What the exercise asks:
The answer should consist of every line of the material, repeated verbatim.
Start of Material shown
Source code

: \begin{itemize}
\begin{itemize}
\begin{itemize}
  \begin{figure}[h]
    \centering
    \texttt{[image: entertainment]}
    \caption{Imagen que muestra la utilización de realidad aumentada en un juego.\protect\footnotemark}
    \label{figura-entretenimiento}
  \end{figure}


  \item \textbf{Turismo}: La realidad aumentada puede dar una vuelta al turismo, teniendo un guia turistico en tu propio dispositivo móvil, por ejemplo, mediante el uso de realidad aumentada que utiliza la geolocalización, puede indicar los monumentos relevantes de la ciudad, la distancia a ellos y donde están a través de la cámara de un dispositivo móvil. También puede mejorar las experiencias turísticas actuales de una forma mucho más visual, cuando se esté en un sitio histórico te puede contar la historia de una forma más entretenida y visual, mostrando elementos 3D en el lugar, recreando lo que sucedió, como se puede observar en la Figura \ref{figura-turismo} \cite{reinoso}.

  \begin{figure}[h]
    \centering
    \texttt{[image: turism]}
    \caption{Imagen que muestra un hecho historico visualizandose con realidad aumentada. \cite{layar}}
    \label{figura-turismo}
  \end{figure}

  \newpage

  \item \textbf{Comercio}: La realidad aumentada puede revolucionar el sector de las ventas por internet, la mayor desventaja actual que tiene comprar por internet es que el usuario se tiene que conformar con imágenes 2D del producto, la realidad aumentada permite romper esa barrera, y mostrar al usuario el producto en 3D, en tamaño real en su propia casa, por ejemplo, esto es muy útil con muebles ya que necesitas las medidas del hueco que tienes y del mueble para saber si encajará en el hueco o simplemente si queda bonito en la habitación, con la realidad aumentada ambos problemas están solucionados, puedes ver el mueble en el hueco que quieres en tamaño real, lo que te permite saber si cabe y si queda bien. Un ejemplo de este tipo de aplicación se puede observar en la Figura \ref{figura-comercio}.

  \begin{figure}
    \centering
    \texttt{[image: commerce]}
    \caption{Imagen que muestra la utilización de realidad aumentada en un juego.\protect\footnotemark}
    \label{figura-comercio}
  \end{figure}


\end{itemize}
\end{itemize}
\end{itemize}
End of Material shown
Task result:
Source code

: \begin{itemize}
\begin{itemize}
\begin{itemize}
  \begin{figure}[h]
    \centering
    \texttt{[image: entertainment]}
    \caption{Imagen que muestra la utilización de realidad aumentada en un juego.\protect\footnotemark}
    \label{figura-entretenimiento}
  \end{figure}


  \item \textbf{Turismo}: La realidad aumentada puede dar una vuelta al turismo, teniendo un guia turistico en tu propio dispositivo móvil, por ejemplo, mediante el uso de realidad aumentada que utiliza la geolocalización, puede indicar los monumentos relevantes de la ciudad, la distancia a ellos y donde están a través de la cámara de un dispositivo móvil. También puede mejorar las experiencias turísticas actuales de una forma mucho más visual, cuando se esté en un sitio histórico te puede contar la historia de una forma más entretenida y visual, mostrando elementos 3D en el lugar, recreando lo que sucedió, como se puede observar en la Figura \ref{figura-turismo} \cite{reinoso}.

  \begin{figure}[h]
    \centering
    \texttt{[image: turism]}
    \caption{Imagen que muestra un hecho historico visualizandose con realidad aumentada. \cite{layar}}
    \label{figura-turismo}
  \end{figure}

  \newpage

  \item \textbf{Comercio}: La realidad aumentada puede revolucionar el sector de las ventas por internet, la mayor desventaja actual que tiene comprar por internet es que el usuario se tiene que conformar con imágenes 2D del producto, la realidad aumentada permite romper esa barrera, y mostrar al usuario el producto en 3D, en tamaño real en su propia casa, por ejemplo, esto es muy útil con muebles ya que necesitas las medidas del hueco que tienes y del mueble para saber si encajará en el hueco o simplemente si queda bonito en la habitación, con la realidad aumentada ambos problemas están solucionados, puedes ver el mueble en el hueco que quieres en tamaño real, lo que te permite saber si cabe y si queda bien. Un ejemplo de este tipo de aplicación se puede observar en la Figura \ref{figura-comercio}.

  \begin{figure}
    \centering
    \texttt{[image: commerce]}
    \caption{Imagen que muestra la utilización de realidad aumentada en un juego.\protect\footnotemark}
    \label{figura-comercio}
  \end{figure}


\end{itemize}
\end{itemize}
\end{itemize}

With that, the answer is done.